Dalam kasus dilaporkan syringomyelia posttubercular tidak responsif terhadap terapi


antitubercular maka digunakan terpai pembedahan dengan teknik shunt dan endoskopi. Kami
mengamati bahwa membentuk shunt pada bentuk S-italic memungkinkan penempatan yang lebih
mudah, peningkatan stabilitas implan dan prosedur revisi yang lebih mudah jika terjadi
komplikasi.

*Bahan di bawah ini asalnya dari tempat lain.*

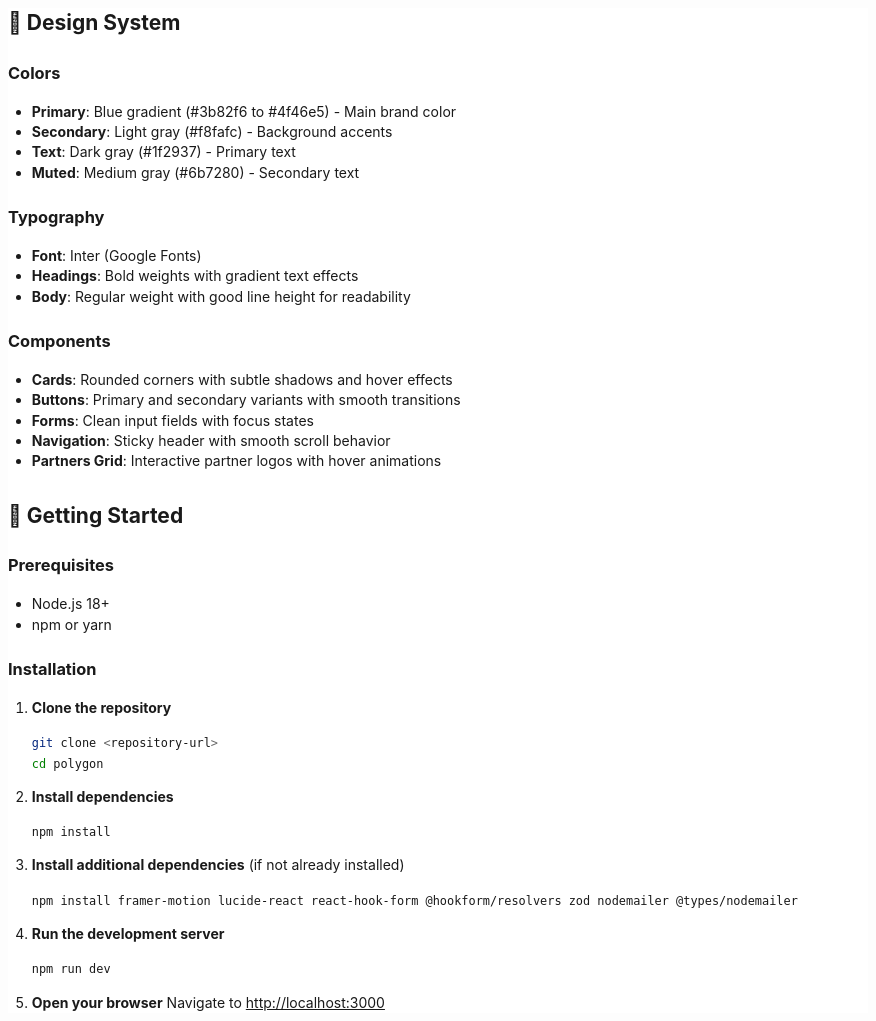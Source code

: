 ## 🎨 Design System

### Colors
- **Primary**: Blue gradient (#3b82f6 to #4f46e5) - Main brand color
- **Secondary**: Light gray (#f8fafc) - Background accents
- **Text**: Dark gray (#1f2937) - Primary text
- **Muted**: Medium gray (#6b7280) - Secondary text

### Typography
- **Font**: Inter (Google Fonts)
- **Headings**: Bold weights with gradient text effects
- **Body**: Regular weight with good line height for readability

### Components
- **Cards**: Rounded corners with subtle shadows and hover effects
- **Buttons**: Primary and secondary variants with smooth transitions
- **Forms**: Clean input fields with focus states
- **Navigation**: Sticky header with smooth scroll behavior
- **Partners Grid**: Interactive partner logos with hover animations

## 🚀 Getting Started

### Prerequisites
- Node.js 18+ 
- npm or yarn

### Installation

1. **Clone the repository**
   ```bash
   git clone <repository-url>
   cd polygon
   ```

2. **Install dependencies**
   ```bash
   npm install
   ```

3. **Install additional dependencies** (if not already installed)
   ```bash
   npm install framer-motion lucide-react react-hook-form @hookform/resolvers zod nodemailer @types/nodemailer
   ```

4. **Run the development server**
   ```bash
   npm run dev
   ```

5. **Open your browser**
   Navigate to [http://localhost:3000](http://localhost:3000)
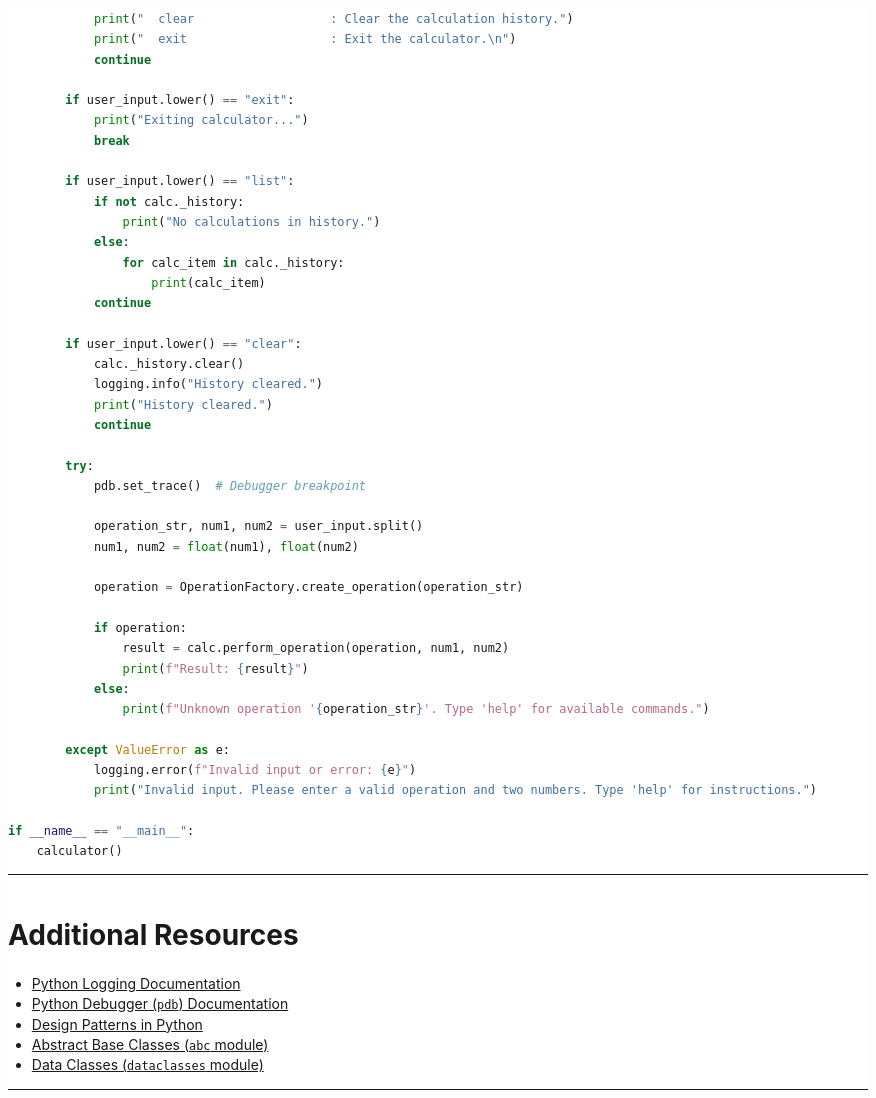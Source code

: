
 ```python
            print("  clear                   : Clear the calculation history.")
            print("  exit                    : Exit the calculator.\n")
            continue

        if user_input.lower() == "exit":
            print("Exiting calculator...")
            break

        if user_input.lower() == "list":
            if not calc._history:
                print("No calculations in history.")
            else:
                for calc_item in calc._history:
                    print(calc_item)
            continue

        if user_input.lower() == "clear":
            calc._history.clear()
            logging.info("History cleared.")
            print("History cleared.")
            continue

        try:
            pdb.set_trace()  # Debugger breakpoint

            operation_str, num1, num2 = user_input.split()
            num1, num2 = float(num1), float(num2)

            operation = OperationFactory.create_operation(operation_str)

            if operation:
                result = calc.perform_operation(operation, num1, num2)
                print(f"Result: {result}")
            else:
                print(f"Unknown operation '{operation_str}'. Type 'help' for available commands.")

        except ValueError as e:
            logging.error(f"Invalid input or error: {e}")
            print("Invalid input. Please enter a valid operation and two numbers. Type 'help' for instructions.")

if __name__ == "__main__":
    calculator()
```

---

# Additional Resources

- [Python Logging Documentation](https://docs.python.org/3/library/logging.html)
- [Python Debugger (`pdb`) Documentation](https://docs.python.org/3/library/pdb.html)
- [Design Patterns in Python](https://refactoring.guru/design-patterns/python)
- [Abstract Base Classes (`abc` module)](https://docs.python.org/3/library/abc.html)
- [Data Classes (`dataclasses` module)](https://docs.python.org/3/library/dataclasses.html)

---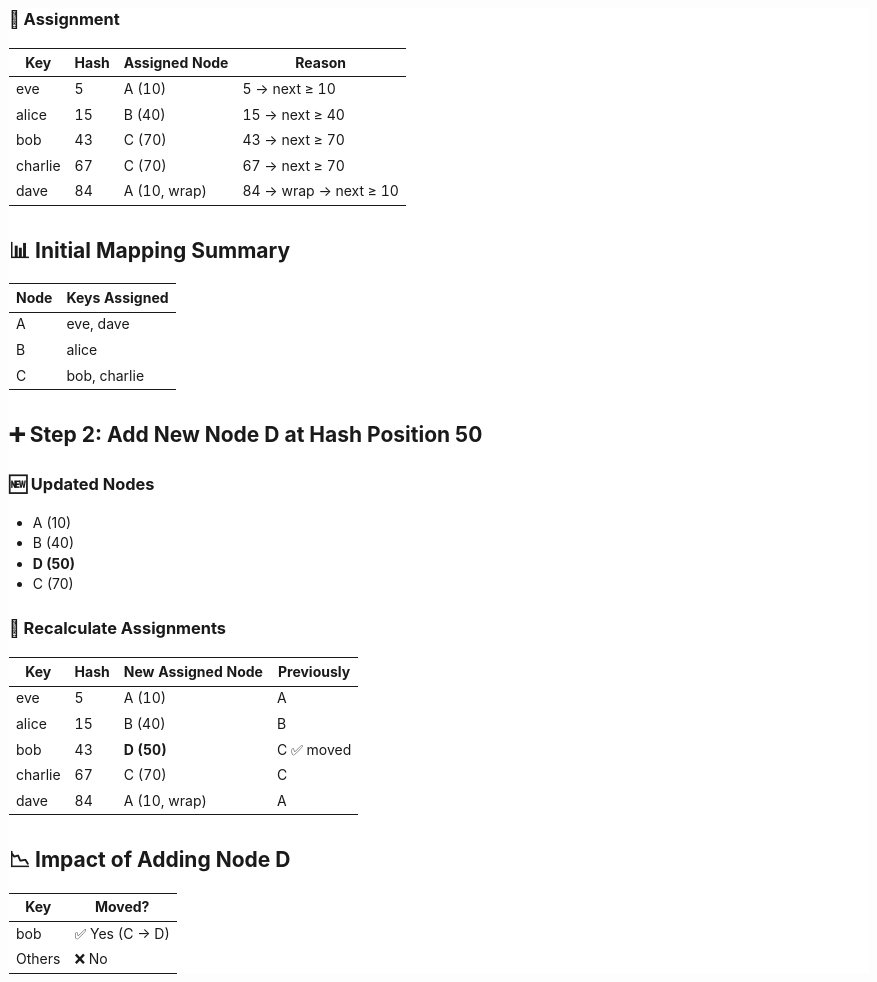 ### 🔗 Assignment

| Key     | Hash | Assigned Node | Reason                |
| ------- | ---- | ------------- | --------------------- |
| eve     | 5    | A (10)        | 5 → next ≥ 10         |
| alice   | 15   | B (40)        | 15 → next ≥ 40        |
| bob     | 43   | C (70)        | 43 → next ≥ 70        |
| charlie | 67   | C (70)        | 67 → next ≥ 70        |
| dave    | 84   | A (10, wrap)  | 84 → wrap → next ≥ 10 |

## 📊 Initial Mapping Summary

| Node | Keys Assigned |
| ---- | ------------- |
| A    | eve, dave     |
| B    | alice         |
| C    | bob, charlie  |

## ➕ Step 2: Add New Node D at Hash Position 50

### 🆕 Updated Nodes

- A (10)
- B (40)
- **D (50)**
- C (70)

### 🔄 Recalculate Assignments

| Key     | Hash | New Assigned Node | Previously |
| ------- | ---- | ----------------- | ---------- |
| eve     | 5    | A (10)            | A          |
| alice   | 15   | B (40)            | B          |
| bob     | 43   | **D (50)**        | C ✅ moved |
| charlie | 67   | C (70)            | C          |
| dave    | 84   | A (10, wrap)      | A          |

## 📉 Impact of Adding Node D

| Key    | Moved?         |
| ------ | -------------- |
| bob    | ✅ Yes (C → D) |
| Others | ❌ No          |

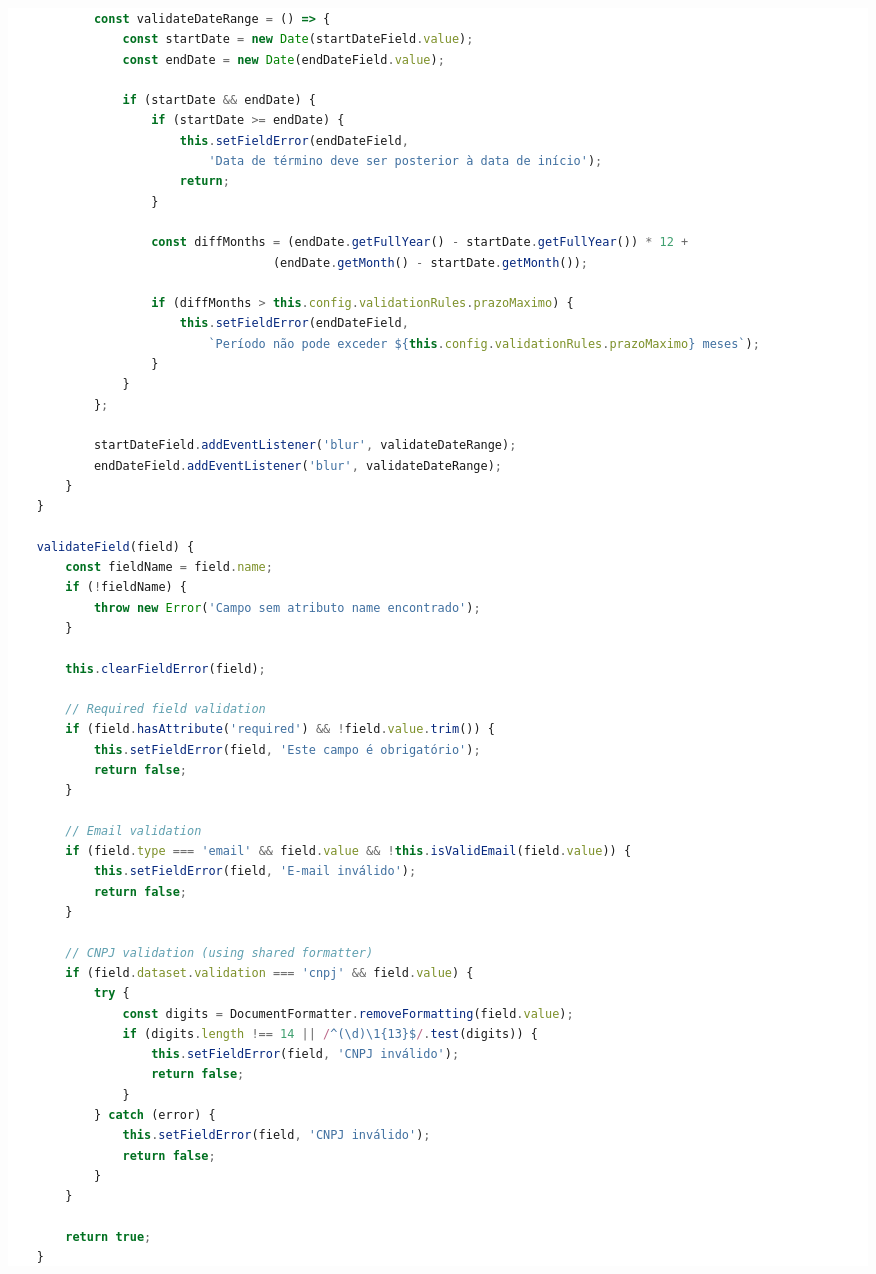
 ```javascript
            const validateDateRange = () => {
                const startDate = new Date(startDateField.value);
                const endDate = new Date(endDateField.value);

                if (startDate && endDate) {
                    if (startDate >= endDate) {
                        this.setFieldError(endDateField,
                            'Data de término deve ser posterior à data de início');
                        return;
                    }

                    const diffMonths = (endDate.getFullYear() - startDate.getFullYear()) * 12 +
                                     (endDate.getMonth() - startDate.getMonth());

                    if (diffMonths > this.config.validationRules.prazoMaximo) {
                        this.setFieldError(endDateField,
                            `Período não pode exceder ${this.config.validationRules.prazoMaximo} meses`);
                    }
                }
            };

            startDateField.addEventListener('blur', validateDateRange);
            endDateField.addEventListener('blur', validateDateRange);
        }
    }

    validateField(field) {
        const fieldName = field.name;
        if (!fieldName) {
            throw new Error('Campo sem atributo name encontrado');
        }

        this.clearFieldError(field);

        // Required field validation
        if (field.hasAttribute('required') && !field.value.trim()) {
            this.setFieldError(field, 'Este campo é obrigatório');
            return false;
        }

        // Email validation
        if (field.type === 'email' && field.value && !this.isValidEmail(field.value)) {
            this.setFieldError(field, 'E-mail inválido');
            return false;
        }

        // CNPJ validation (using shared formatter)
        if (field.dataset.validation === 'cnpj' && field.value) {
            try {
                const digits = DocumentFormatter.removeFormatting(field.value);
                if (digits.length !== 14 || /^(\d)\1{13}$/.test(digits)) {
                    this.setFieldError(field, 'CNPJ inválido');
                    return false;
                }
            } catch (error) {
                this.setFieldError(field, 'CNPJ inválido');
                return false;
            }
        }

        return true;
    }
```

Selanjutnya, kami mendukung bahwa endoskopi dapat memungkinkan arakhnolisis
yang lebih luas, baik secara kranial maupun kaudal, dibandingkan dengan yang dilakukan
dengan mikroskop. Kombinasi arachnolysis endoskopi dan jarum suntik-subdural shunt terbukti
memiliki efek sinergis yang dibutuhkan untuk menyelesaikan syrinx dan mengembalikan aliran
CSF dalam kasus syringomyelia posttubercular.